[Opening DATA TO PROCESS section]

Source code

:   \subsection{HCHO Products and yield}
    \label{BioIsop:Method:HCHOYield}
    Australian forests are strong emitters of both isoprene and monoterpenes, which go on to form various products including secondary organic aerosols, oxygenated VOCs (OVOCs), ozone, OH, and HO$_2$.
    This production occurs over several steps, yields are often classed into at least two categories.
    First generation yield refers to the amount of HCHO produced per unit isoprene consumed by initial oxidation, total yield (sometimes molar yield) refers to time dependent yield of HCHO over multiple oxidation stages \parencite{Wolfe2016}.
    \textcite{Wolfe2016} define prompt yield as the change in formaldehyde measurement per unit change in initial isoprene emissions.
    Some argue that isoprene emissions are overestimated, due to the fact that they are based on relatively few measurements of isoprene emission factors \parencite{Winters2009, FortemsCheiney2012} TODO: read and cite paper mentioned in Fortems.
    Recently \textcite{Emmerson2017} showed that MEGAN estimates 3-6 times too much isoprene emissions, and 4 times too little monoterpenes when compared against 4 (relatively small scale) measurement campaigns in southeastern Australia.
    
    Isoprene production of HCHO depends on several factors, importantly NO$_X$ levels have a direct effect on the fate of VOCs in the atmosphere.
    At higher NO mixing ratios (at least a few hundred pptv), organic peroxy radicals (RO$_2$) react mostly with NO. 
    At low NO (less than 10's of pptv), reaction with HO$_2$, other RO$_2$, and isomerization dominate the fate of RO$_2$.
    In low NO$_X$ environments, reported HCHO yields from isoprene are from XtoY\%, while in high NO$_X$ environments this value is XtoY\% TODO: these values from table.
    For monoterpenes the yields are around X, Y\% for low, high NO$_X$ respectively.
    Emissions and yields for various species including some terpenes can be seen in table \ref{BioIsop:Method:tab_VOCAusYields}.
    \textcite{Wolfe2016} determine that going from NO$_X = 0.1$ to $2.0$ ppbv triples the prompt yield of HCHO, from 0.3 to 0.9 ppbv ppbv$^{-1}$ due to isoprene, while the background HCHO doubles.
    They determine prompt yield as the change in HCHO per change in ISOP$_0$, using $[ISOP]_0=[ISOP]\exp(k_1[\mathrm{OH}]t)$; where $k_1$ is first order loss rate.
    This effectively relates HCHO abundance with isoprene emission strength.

[Closing DATA TO PROCESS section]
[Opening DATA TO PROCESS section]

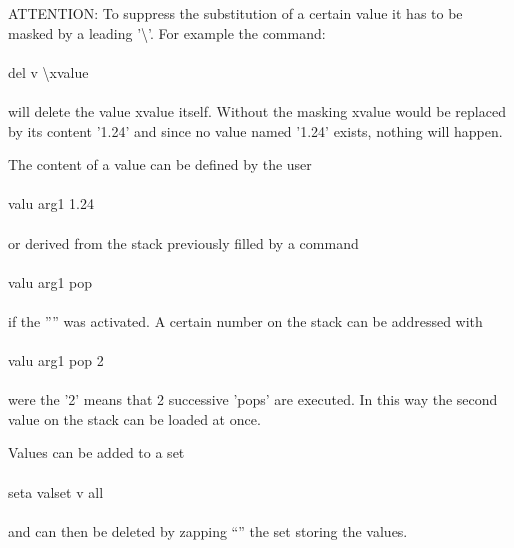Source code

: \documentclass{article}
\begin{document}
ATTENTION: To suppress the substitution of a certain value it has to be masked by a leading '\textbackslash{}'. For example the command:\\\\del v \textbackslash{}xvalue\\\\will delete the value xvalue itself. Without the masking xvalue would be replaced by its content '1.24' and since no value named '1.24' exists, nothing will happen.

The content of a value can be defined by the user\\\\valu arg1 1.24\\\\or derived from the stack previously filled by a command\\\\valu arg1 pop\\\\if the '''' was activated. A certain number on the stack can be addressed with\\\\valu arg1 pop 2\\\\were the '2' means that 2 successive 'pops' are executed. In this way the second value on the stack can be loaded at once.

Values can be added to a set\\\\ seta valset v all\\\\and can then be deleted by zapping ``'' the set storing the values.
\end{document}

[Closing DATA TO PROCESS section]

Wherever the string "least" appears in a line above, copy that line.

- **TASK OUTPUT**
    This production occurs over several steps, yields are often classed into at least two categories.
    At higher NO mixing ratios (at least a few hundred pptv), organic peroxy radicals (RO$_2$) react mostly with NO. 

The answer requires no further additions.